- [WHAT YOU WILL DO] Could you write out, exactly as they stand, only the lines in the listing below from the line with "Maduras Peruanas Desnudas, un" to the line with "- Featured Tools", both ends included, without the pictures?

- [DATA LISTING]
<<<<

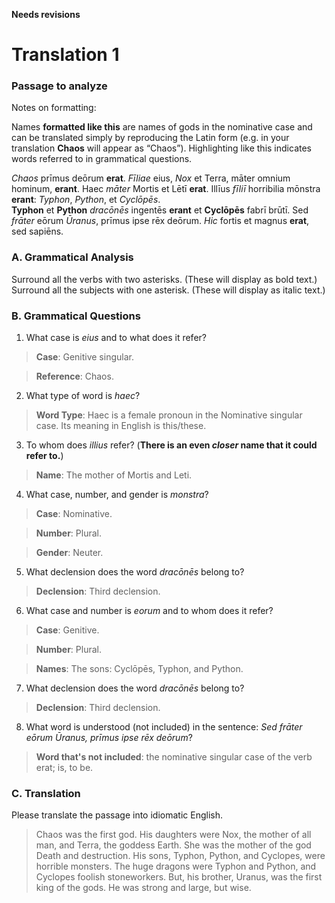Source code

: **Needs revisions**

# Translation 1

### **Passage to analyze**

Notes on formatting:

Names **formatted like this** are names of gods in the nominative case and can be translated simply by reproducing the Latin form (e.g. in your translation **Chaos** will appear as “Chaos”).
Highlighting like this indicates words referred to in grammatical questions.

*Chaos* prīmus deōrum **erat**.
*Fīliae* eius, *Nox* et Terra, māter omnium hominum, **erant**. 
Haec *māter* Mortis et Lētī **erat**.
Illīus *fīliī* horribilia mōnstra **erant**: *Typhon*, *Python*, et *Cyclōpēs*.  
**Typhon** et **Python** *dracōnēs* ingentēs **erant** et **Cyclōpēs** fabrī brūtī.
Sed *frāter* eōrum *Ūranus*, prīmus ipse rēx deōrum. 
*Hic* fortis et magnus **erat**, sed sapiēns.

### **A. Grammatical Analysis**

Surround all the verbs with two asterisks. (These will display as bold text.)
Surround all the subjects with one asterisk. (These will display as italic text.)

### **B. Grammatical Questions**

1. What case is *eius* and to what does it refer?
> **Case**: Genitive singular.

> **Reference**: Chaos.

2. What type of word is *haec*?
> **Word Type**: Haec is a female pronoun in the Nominative singular case. Its meaning in English is this/these.

3. To whom does *illius* refer? (**There is an even *closer* name that it could refer to.**)
> **Name**: The mother of Mortis and Leti.

4. What case, number, and gender is *monstra*?
> **Case**: Nominative.  

> **Number**: Plural.

> **Gender**: Neuter.

5. What declension does the word *dracōnēs* belong to?
> **Declension**: Third declension.

6. What case and number is *eorum* and to whom does it refer?
> **Case**: Genitive.

> **Number**: Plural.

> **Names**: The sons: Cyclōpēs, Typhon, and Python.

7. What declension does the word *dracōnēs* belong to?
> **Declension**: Third declension.

8. What word is understood (not included) in the sentence: *Sed frāter eōrum Ūranus, prīmus ipse rēx deōrum*?
> **Word that's not included**: the nominative singular case of the verb erat; is, to be.

### **C. Translation**

Please translate the passage into idiomatic English.
> Chaos was the first god.
His daughters were Nox, the mother of all man, and Terra, the goddess Earth.
She was the mother of the god Death and destruction.
His sons, Typhon, Python, and Cyclopes, were horrible monsters.
The huge dragons were Typhon and Python, and Cyclopes foolish stoneworkers. 
But, his brother, Uranus, was the first king of the gods.
He was strong and large, but wise.
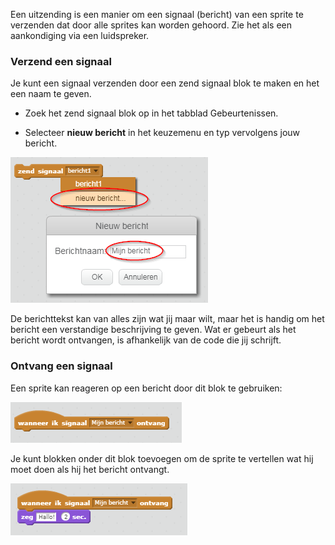 Een uitzending is een manier om een ​​signaal (bericht) van een sprite te verzenden dat door alle sprites kan worden gehoord. Zie het als een aankondiging via een luidspreker.

### Verzend een signaal

Je kunt een signaal verzenden door een zend signaal blok te maken en het een naam te geven.

+ Zoek het zend signaal blok op in het tabblad Gebeurtenissen.

+ Selecteer **nieuw bericht** in het keuzemenu en typ vervolgens jouw bericht.

![Maak een bericht](images/create-a-broadcast.png)

De berichttekst kan van alles zijn wat jij maar wilt, maar het is handig om het bericht een verstandige beschrijving te geven. Wat er gebeurt als het bericht wordt ontvangen, is afhankelijk van de code die jij schrijft.

### Ontvang een signaal

Een sprite kan reageren op een bericht door dit blok te gebruiken:

![Ontvang een signaal](images/receive-a-broadcast.png)

Je kunt blokken onder dit blok toevoegen om de sprite te vertellen wat hij moet doen als hij het bericht ontvangt.

![Voorbeeld ontvangen](images/receive-example.png)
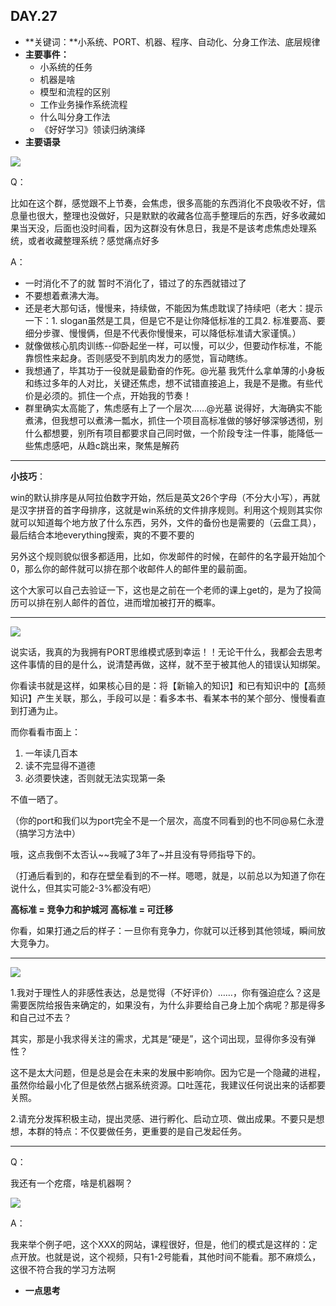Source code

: ## DAY.27
+ **关键词：**小系统、PORT、机器、程序、自动化、分身工作法、底层规律
+ **主要事件：**
    + 小系统的任务
    + 机器是啥
    + 模型和流程的区别
    + 工作业务操作系统流程
    + 什么叫分身工作法
    + 《好好学习》领读归纳演绎
+ **主要语录**

![](./_image/c606c2c509813249fcb9506f1ed856d.jpg)

Q：

比如在这个群，感觉跟不上节奏，会焦虑，很多高能的东西消化不良吸收不好，信息量也很大，整理也没做好，只是默默的收藏各位高手整理后的东西，好多收藏如果当天没，后面也没时间看，因为这群没有休息日，我是不是该考虑焦虑处理系统，或者收藏整理系统？感觉痛点好多

A：

- 一时消化不了的就 暂时不消化了，错过了的东西就错过了
- 不要想着煮沸大海。
- 还是老大那句话，慢慢来，持续做，不能因为焦虑耽误了持续吧（老大：提示一下：1. slogan虽然是工具，但是它不是让你降低标准的工具2. 标准要高、要细分步骤、慢慢俩，但是不代表你慢慢来，可以降低标准请大家谨慎。）
- 就像做核心肌肉训练--仰卧起坐一样，可以慢，可以少，但要动作标准，不能靠惯性来起身。否则感受不到肌肉发力的感觉，盲动瞎练。
- 我想通了，毕其功于一役就是最勤奋的作死。@光墓 我凭什么拿单薄的小身板和练过多年的人对比，关键还焦虑，想不试错直接追上，我是不是撒。有些代价是必须的。抓住一个点，开始我的节奏！
- 群里确实太高能了，焦虑感有上了一个层次……@光墓 说得好，大海确实不能煮沸，但我想可以煮沸一瓢水，抓住一个项目高标准做的够好够深够透彻，别什么都想要，别所有项目都要求自己同时做，一个阶段专注一件事，能降低一些焦虑感吧，从趋c跳出来，聚焦是解药

- - - - -----

**小技巧**：

win的默认排序是从阿拉伯数字开始，然后是英文26个字母（不分大小写），再就是汉字拼音的首字母排序，这就是win系统的文件排序规则。利用这个规则其实你就可以知道每个地方放了什么东西，另外，文件的备份也是需要的（云盘工具），最后结合本地everything搜索，爽的不要不要的

另外这个规则貌似很多都适用，比如，你发邮件的时候，在邮件的名字最开始加个0，那么你的邮件就可以排在那个收邮件人的邮件里的最前面。

这个大家可以自己去验证一下，这也是之前在一个老师的课上get的，是为了投简历可以排在别人邮件的首位，进而增加被打开的概率。

- - - - -------


![](./_image/136cc72b0b38faec4724bd742fccdf5.jpg)

说实话，我真的为我拥有PORT思维模式感到幸运！！无论干什么，我都会去思考这件事情的目的是什么，说清楚再做，这样，就不至于被其他人的错误认知绑架。

你看读书就是这样，如果核心目的是：将【新输入的知识】和已有知识中的【高频知识】产生关联，那么，手段可以是：看多本书、看某本书的某个部分、慢慢看直到打通为止。

而你看看市面上：

1. 一年读几百本
2. 读不完显得不道德
3. 必须要快速，否则就无法实现第一条

不值一晒了。

（你的port和我们以为port完全不是一个层次，高度不同看到的也不同@易仁永澄（搞学习方法中）

哦，这点我倒不太否认~~我喊了3年了~并且没有导师指导下的。

（打通后看到的，和存在壁垒看到的不一样。嗯嗯，就是，以前总以为知道了你在说什么，但其实可能2-3%都没有吧）

**高标准 = 竞争力和护城河**
**高标准 = 可迁移**

你看，如果打通之后的样子：一旦你有竞争力，你就可以迁移到其他领域，瞬间放大竞争力。

- - - - ----------


![](./_image/f1e8401e8b2cc999bbbc5d0a201abd8.jpg)

1.我对于理性人的非感性表达，总是觉得（不好评价）……，你有强迫症么？这是需要医院给报告来确定的，如果没有，为什么非要给自己身上加个病呢？那是得多和自己过不去？

其实，那是小我求得关注的需求，尤其是“硬是”，这个词出现，显得你多没有弹性？

这不是太大问题，但是总是会在未来的发展中影响你。因为它是一个隐藏的进程，虽然你给最小化了但是依然占据系统资源。口吐莲花，我建议任何说出来的话都要关照。

2.请充分发挥积极主动，提出灵感、进行孵化、启动立项、做出成果。不要只是想想，本群的特点：不仅要做任务，更重要的是自己发起任务。

- - - - --------

Q：

我还有一个疙瘩，啥是机器啊？


![](./_image/f78888ad8288a9b2dba9c51ee231744.jpg)

A：

我来举个例子吧，这个XXX的网站，课程很好，但是，他们的模式是这样的：定点开放。也就是说，这个视频，只有1-2号能看，其他时间不能看。那不麻烦么，这很不符合我的学习方法啊






+ **一点思考**
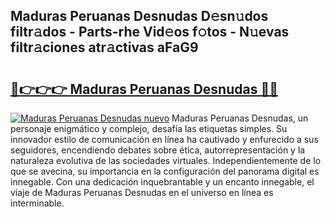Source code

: ## Maduras Peruanas Desnudas D𝚎sn𝚞dos filtr𝚊dos - Parts-rhe Vid𝚎os f𝚘tos - N𝚞evas filtr𝚊ciones atr𝚊ctivas aFaG9

# <h2><a href="http://mb4lf7b.tromn.icu/?c=Maduras+Peruanas+Desnudas">🔗👉👉👉 Maduras Peruanas Desnudas 🔗🔗</a></h2>

[![Maduras Peruanas Desnudas nuevo](https://i.imgur.com/pEAQMta.gif)](http://mb4lf7b.tromn.icu/?c=Maduras+Peruanas+Desnudas)
Maduras Peruanas Desnudas, un personaje enigmático y complejo, desafía las etiquetas simples. Su innovador estilo de comunicación en línea ha cautivado y enfurecido a sus seguidores, encendiendo debates sobre ética, autorrepresentación y la naturaleza evolutiva de las sociedades virtuales. Independientemente de lo que se avecina, su importancia en la configuración del panorama digital es innegable. Con una dedicación inquebrantable y un encanto innegable, el viaje de Maduras Peruanas Desnudas en el universo en línea es interminable.
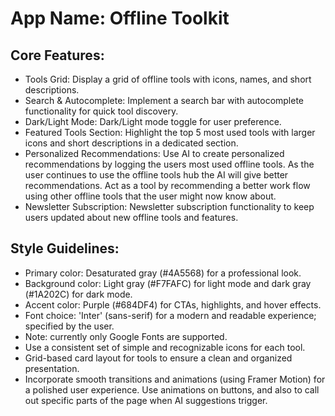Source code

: # **App Name**: Offline Toolkit

## Core Features:

- Tools Grid: Display a grid of offline tools with icons, names, and short descriptions.
- Search & Autocomplete: Implement a search bar with autocomplete functionality for quick tool discovery.
- Dark/Light Mode: Dark/Light mode toggle for user preference.
- Featured Tools Section: Highlight the top 5 most used tools with larger icons and short descriptions in a dedicated section.
- Personalized Recommendations: Use AI to create personalized recommendations by logging the users most used offline tools. As the user continues to use the offline tools hub the AI will give better recommendations. Act as a tool by recommending a better work flow using other offline tools that the user might now know about.
- Newsletter Subscription: Newsletter subscription functionality to keep users updated about new offline tools and features.

## Style Guidelines:

- Primary color: Desaturated gray (#4A5568) for a professional look.
- Background color: Light gray (#F7FAFC) for light mode and dark gray (#1A202C) for dark mode.
- Accent color: Purple (#684DF4) for CTAs, highlights, and hover effects.
- Font choice: 'Inter' (sans-serif) for a modern and readable experience; specified by the user.
- Note: currently only Google Fonts are supported.
- Use a consistent set of simple and recognizable icons for each tool.
- Grid-based card layout for tools to ensure a clean and organized presentation.
- Incorporate smooth transitions and animations (using Framer Motion) for a polished user experience. Use animations on buttons, and also to call out specific parts of the page when AI suggestions trigger.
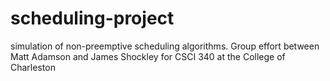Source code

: # scheduling-project
simulation of non-preemptive scheduling algorithms. Group effort between Matt Adamson and James Shockley for CSCI 340 at the College of Charleston

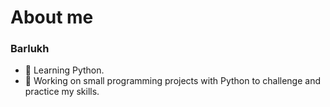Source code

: # About me

### **Barlukh**

- 🌱 Learning Python.
- 🔭 Working on small programming projects with Python to challenge and practice my skills.


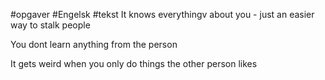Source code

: #opgaver #Engelsk #tekst 
It knows everythingv about you - just an easier way to stalk people

You dont learn anything from the person

It gets weird when you only do things the other person likes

>>>>

- [OUTPUT BELOW]
Maduras Peruanas Desnudas, un personaje enigmático y complejo, desafía las etiquetas simples. Su innovador estilo de comunicación en línea ha cautivado y enfurecido a sus seguidores, encendiendo debates sobre ética, autorrepresentación y la naturaleza evolutiva de las sociedades virtuales. Independientemente de lo que se avecina, su importancia en la configuración del panorama digital es innegable. Con una dedicación inquebrantable y un encanto innegable, el viaje de Maduras Peruanas Desnudas en el universo en línea es interminable.
Source code

: # **App Name**: Offline Toolkit

## Core Features:

- Tools Grid: Display a grid of offline tools with icons, names, and short descriptions.
- Search & Autocomplete: Implement a search bar with autocomplete functionality for quick tool discovery.
- Dark/Light Mode: Dark/Light mode toggle for user preference.
- Featured Tools Section: Highlight the top 5 most used tools with larger icons and short descriptions in a dedicated section.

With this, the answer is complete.